Nigeria Labour Congress has insisted on the planned protest, despite the union’s meeting with President Bola Tinubu
Addressing reporters at the Labour house on Wednesday, the NLC President Joe Ajaero, said it will continue with today’s scheduled protest despite Tuesday’s meeting with President Bola Tinubu.
Ajaero told journalists that the meeting with the president was never meant to cancel the protest.
“The meeting with the president yesterday never meant we cancelled the protest. We never spoke to the press on the cancellation of the protest.
“NLC is an organisation that has its own channels of communication. We never released any information that the protest was cancelled.”
Ajaero pointed out that none of its protest letters had been responded to by the presidency.
He explained that NLC had written multiple letters to the President since 17 June regarding the state of physical, food and financial security in the country.

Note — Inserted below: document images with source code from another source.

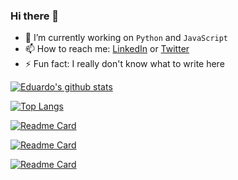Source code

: ### Hi there 👋

- 🔭 I’m currently working on `Python` and `JavaScript`
- 📫 How to reach me: [LinkedIn](https://www.linkedin.com/in/eduardo-gallegos-sol%C3%ADs/) or [Twitter](https://twitter.com/Eduardowyy)
- ⚡ Fun fact: I really don't know what to write here

[![Eduardo's github stats](https://github-readme-stats.vercel.app/api?username=Eduardogallegos&count_private=true&show_icons=true&theme=blue-green)](https://github.com/anuraghazra/github-readme-stats)

[![Top Langs](https://github-readme-stats.vercel.app/api/top-langs/?username=Eduardogallegos&layout=compact&exclude_repo=A01745776-Graficas-Computacionales&theme=blue-green)](https://github.com/anuraghazra/github-readme-stats)

[![Readme Card](https://github-readme-stats.vercel.app/api/pin/?username=Eduardogallegos&repo=sportTechnic)](https://github.com/anuraghazra/github-readme-stats)

[![Readme Card](https://github-readme-stats.vercel.app/api/pin/?username=Eduardogallegos&repo=sportTechniciOS)](https://github.com/anuraghazra/github-readme-stats)

[![Readme Card](https://github-readme-stats.vercel.app/api/pin/?username=Eduardogallegos&repo=kiwi-flight)](https://github.com/anuraghazra/github-readme-stats)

“It took this issue of action basically to protest and to listen to the physical and financial insecurity the workers are facing and yesterday. Through the governors forum and the progressive governors forum, we were able to secure a meeting with the president and we listed all the issues including the crisis in the academic institutions,” he added.

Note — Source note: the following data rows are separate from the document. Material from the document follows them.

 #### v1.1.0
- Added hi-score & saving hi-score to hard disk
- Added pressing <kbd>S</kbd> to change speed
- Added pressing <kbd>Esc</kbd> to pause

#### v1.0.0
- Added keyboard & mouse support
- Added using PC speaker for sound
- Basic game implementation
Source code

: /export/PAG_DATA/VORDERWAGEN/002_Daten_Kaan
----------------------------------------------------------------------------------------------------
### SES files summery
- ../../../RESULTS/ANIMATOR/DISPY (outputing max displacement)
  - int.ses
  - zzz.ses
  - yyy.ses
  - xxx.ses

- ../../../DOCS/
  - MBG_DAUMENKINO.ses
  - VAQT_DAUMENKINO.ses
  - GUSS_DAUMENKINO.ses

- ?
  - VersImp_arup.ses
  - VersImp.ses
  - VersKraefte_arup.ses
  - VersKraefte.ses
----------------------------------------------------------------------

In Enugu, Gombe, and Kebbi workers condemned Nigeria’s worsening insecurity, warning that schools, markets, farms, and even political offices are no longer safe, and accusing the government of failing in its primary duty to protect lives and property.
In Enugu, the NLC State Chairman, Fabian Nwigbo, led workers through major roads of the metropolis, chanting solidarity songs and wielding placards with slogans such as “Nigeria is bleeding,” “End terrorism, banditry and kidnapping now,” and “Poverty fuels insecurity—create jobs, support local industries.”
Addressing the crowd, Nwigbo painted a grim picture of the nation’s security situation:
“The environment is not safe for anybody in Nigeria. Our school children are not safe, teachers are not safe, workers are not safe, farmers are not safe, travellers are not safe. Nobody is safe anywhere,” he said.